Education is all about empower other people and supporting people to change their behavior. Getting kids to pay attention in class, getting teens to understand they need to look at their future and getting students to share their talents to move the world. At the center of all this persuasion is selling: educators are sellers of ideas.
Our educational system ruled out empowerment. Instead of teaching us to create, it’s taught us to copy, memorize, obey and keep score. Pretty much the same qualities we look for in machines.
The work of Daniel Pink and Marty Neumeier is inspiring to me. Guided by findings in educational research and neuroscience, the emphasis on cognitive skills like calculation and memorization is evolving to meta skills and non-cognitive skills like collaboration and improvisation. The tools and skills we have developed for the last era are inadequate to address the challenges of the next era.

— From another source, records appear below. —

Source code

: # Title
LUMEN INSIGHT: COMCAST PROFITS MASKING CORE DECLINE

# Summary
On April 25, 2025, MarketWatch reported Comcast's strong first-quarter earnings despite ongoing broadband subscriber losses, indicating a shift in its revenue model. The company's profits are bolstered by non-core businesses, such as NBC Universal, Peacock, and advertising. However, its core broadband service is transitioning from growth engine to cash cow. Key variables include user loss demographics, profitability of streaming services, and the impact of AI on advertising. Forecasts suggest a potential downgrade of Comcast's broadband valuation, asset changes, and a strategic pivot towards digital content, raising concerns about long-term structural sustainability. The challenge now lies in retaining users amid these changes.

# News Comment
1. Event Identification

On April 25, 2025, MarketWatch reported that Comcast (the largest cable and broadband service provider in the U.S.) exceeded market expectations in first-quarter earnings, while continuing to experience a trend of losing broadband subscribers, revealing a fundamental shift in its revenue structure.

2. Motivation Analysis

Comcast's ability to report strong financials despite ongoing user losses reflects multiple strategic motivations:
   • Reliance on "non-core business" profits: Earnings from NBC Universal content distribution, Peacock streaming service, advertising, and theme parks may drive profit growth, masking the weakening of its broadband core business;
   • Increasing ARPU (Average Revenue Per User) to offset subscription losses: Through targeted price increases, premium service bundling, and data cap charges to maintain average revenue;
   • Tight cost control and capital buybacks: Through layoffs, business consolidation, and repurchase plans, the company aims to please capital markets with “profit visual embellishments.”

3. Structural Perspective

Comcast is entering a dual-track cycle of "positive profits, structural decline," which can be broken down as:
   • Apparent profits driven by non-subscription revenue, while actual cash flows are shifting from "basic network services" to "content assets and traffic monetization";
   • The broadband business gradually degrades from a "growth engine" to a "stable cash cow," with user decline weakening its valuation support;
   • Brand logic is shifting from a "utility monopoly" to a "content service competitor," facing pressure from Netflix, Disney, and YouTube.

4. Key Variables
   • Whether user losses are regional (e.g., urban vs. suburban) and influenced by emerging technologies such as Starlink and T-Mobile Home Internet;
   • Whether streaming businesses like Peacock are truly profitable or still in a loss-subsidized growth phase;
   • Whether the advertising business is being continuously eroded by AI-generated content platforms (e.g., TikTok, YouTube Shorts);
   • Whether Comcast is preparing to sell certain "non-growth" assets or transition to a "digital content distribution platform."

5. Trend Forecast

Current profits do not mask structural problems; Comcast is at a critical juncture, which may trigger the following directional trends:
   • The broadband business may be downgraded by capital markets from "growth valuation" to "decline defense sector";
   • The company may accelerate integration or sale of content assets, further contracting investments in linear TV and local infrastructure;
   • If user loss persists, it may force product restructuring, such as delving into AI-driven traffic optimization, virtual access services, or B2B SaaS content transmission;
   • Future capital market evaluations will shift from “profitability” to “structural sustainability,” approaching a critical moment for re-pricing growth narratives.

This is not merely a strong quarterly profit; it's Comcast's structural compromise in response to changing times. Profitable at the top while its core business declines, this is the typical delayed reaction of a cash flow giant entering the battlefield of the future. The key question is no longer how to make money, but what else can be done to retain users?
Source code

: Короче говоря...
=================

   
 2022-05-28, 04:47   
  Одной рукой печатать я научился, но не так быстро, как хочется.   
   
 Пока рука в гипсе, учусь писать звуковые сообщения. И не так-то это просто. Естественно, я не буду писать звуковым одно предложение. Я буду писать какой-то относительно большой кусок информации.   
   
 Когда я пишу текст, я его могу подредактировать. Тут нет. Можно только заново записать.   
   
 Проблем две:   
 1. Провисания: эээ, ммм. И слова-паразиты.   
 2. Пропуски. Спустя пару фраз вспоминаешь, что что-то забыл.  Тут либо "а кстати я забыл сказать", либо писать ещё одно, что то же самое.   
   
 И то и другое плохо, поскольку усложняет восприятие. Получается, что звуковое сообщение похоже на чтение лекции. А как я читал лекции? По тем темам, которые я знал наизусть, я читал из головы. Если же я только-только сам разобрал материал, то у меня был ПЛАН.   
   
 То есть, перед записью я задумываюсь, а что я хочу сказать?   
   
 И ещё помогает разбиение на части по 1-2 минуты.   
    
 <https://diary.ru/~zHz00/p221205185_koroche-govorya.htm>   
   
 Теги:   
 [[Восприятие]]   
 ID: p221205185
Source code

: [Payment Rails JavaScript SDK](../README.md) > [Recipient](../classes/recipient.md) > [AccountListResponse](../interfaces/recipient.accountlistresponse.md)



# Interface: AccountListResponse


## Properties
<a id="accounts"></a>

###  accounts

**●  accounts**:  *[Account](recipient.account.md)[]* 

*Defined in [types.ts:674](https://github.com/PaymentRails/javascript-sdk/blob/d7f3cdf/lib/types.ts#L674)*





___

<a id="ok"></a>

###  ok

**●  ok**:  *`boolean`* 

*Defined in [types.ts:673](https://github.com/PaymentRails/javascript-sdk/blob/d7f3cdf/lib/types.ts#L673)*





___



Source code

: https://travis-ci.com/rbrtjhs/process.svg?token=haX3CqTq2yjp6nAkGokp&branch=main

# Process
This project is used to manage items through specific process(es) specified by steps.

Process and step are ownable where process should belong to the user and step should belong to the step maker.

We find ourselves caught in the middle between to incompatible paradigms: the old industrial platform is collapsing, but we can’t quite make out the new platform.
Educators can take a lesson from the commercial world: namely, teaching the complicated skill of finding problems. Problem identification is, the ability to dig out issues and challenges that aren’t necessarily obvious. And this is where students could benefit from educators — learning the process of identifying a problem. The focus has moved from problem solving to problem finding as a skill, Pink describes. Problem solving is an analytical, deductive kind of skill. Problem finding comes out of research on artists. It’s more of a conceptual kind of skill. We want a new type of industry that encourage the growth of talent. We want jobs that demand our best ideas, that respect our unique skills, that engage our minds as well as our muscles.
carrots and sticks
The standardized model of education is in deep need of an upgrade. We have a lot of learned behavior of compliance, and hunger for external rewards and no real engagement. We have this belief that people perform better if we hit them with this endless arsenal of carrots and sticks: If-then motivators. To get to that engagement, people have to unlearn these deeply rooted habits.
It’s time to ask students questions about their interests. Teachers than use the information to build challenging tasks around those particular interests. Another way of personalizing learning are DIY report cards. It emphasis the idea of: ‘this is what I want to learn; this is what I want to accomplish; this is what I want to get better at’. When students assess themselves, they hold themselves to a higher standard.
It’s all about making progress in meaningful work. And because we are still trying to apply Industrial Age ideas to Robotic Age realities it is so difficult. What the world needs are people who think for themselves, use their imagination, communicate well and can work in teams, and who can adapt to continuous change. The operating principle today is: ‘none of us are as smart as all of us’, says Neumeier. Yet to activate the creativity of a group we will need to bring our best selves to the party. This can change the way you look at students.